### Assigned task
In the entries below, filter for the word "Setup" and copy every matching line.

### Records for processing
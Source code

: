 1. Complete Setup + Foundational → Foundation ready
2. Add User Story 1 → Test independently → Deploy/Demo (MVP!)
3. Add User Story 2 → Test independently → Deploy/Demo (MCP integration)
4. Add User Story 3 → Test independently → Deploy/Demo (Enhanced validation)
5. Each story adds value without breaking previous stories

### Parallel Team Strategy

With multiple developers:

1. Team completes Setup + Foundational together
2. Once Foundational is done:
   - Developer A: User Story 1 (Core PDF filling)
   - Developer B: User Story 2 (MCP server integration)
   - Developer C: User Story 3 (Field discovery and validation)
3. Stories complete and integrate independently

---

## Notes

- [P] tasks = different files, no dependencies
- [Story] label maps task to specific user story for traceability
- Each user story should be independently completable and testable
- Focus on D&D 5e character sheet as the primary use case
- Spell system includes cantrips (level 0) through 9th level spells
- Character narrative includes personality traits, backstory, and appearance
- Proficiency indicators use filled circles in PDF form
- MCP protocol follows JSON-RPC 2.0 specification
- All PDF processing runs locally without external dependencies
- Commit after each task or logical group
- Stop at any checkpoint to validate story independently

### Final answer
: 1. Complete Setup + Foundational → Foundation ready
1. Team completes Setup + Foundational together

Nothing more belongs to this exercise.